** Provided records follows **

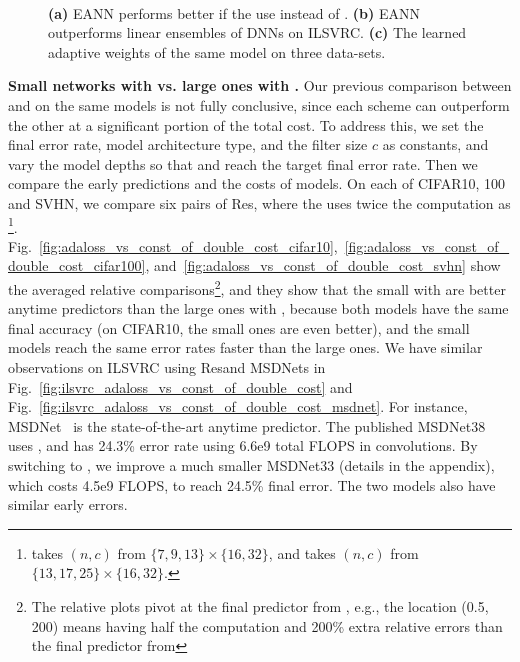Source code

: \begin{figure}[t]
    \centering
    ~
    
    \caption{ \textbf{(a)} EANN performs better if the \anns use \adaloss instead of \const. 
    \textbf{(b)} EANN outperforms linear ensembles of DNNs on ILSVRC.
    \textbf{(c)} The learned adaptive weights of the same model on three data-sets.
    }
\end{figure}


\textbf{Small networks with \adaloss vs. large ones with \const.} 
Our previous comparison between \adaloss and \const on the same models is not fully conclusive, since each scheme can outperform the other at a significant portion of the total cost. To address this, we set the final error rate, model architecture type, and the filter size $c$ as constants, and vary the model depths so that \adaloss and \const reach the target final error rate. Then we compare the early predictions and the costs of models. 
On each of CIFAR10, 100 and SVHN, we compare six pairs of Res\anns, where the \const uses twice the computation as \adaloss\footnote{\adaloss takes $(n,c)$ from $\{7,9,13\} \times \{16, 32\}$, and \const takes $(n,c)$ from $\{13,17,25\} \times \{16, 32\}$.}. Fig.~\ref{fig:adaloss_vs_const_of_double_cost_cifar10},~\ref{fig:adaloss_vs_const_of_double_cost_cifar100}, and~\ref{fig:adaloss_vs_const_of_double_cost_svhn} show the averaged relative comparisons\footnote{The relative plots pivot at the final predictor from \adaloss, e.g., the location (0.5, 200) means having half the computation and 200\% extra relative errors than the final predictor from \adaloss}, and they show that the small \anns with \adaloss are better anytime predictors than the large ones with \const, because both models have the same final accuracy (on CIFAR10, the small ones are even better), and the small models reach the same error rates faster than the large ones. We have similar observations on ILSVRC using Res\anns and MSDNets in Fig.~\ref{fig:ilsvrc_adaloss_vs_const_of_double_cost} and Fig.~\ref{fig:ilsvrc_adaloss_vs_const_of_double_cost_msdnet}.
For instance, MSDNet~\cite{msdense} is the state-of-the-art anytime predictor. The published MSDNet38 uses \const, and has 24.3\% error rate using 6.6e9 total FLOPS in convolutions. By switching to \adaloss, we improve a much smaller MSDNet33 (details in the appendix), which costs 4.5e9 FLOPS, to reach 24.5\% final error. The two models also have similar early errors.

** End of Provided records **

Problem statement: Lines of the listing above that hold the string "EANN" should each be copied.

Finished exercise:
    \caption{ \textbf{(a)} EANN performs better if the \anns use \adaloss instead of \const. 
    \textbf{(b)} EANN outperforms linear ensembles of DNNs on ILSVRC.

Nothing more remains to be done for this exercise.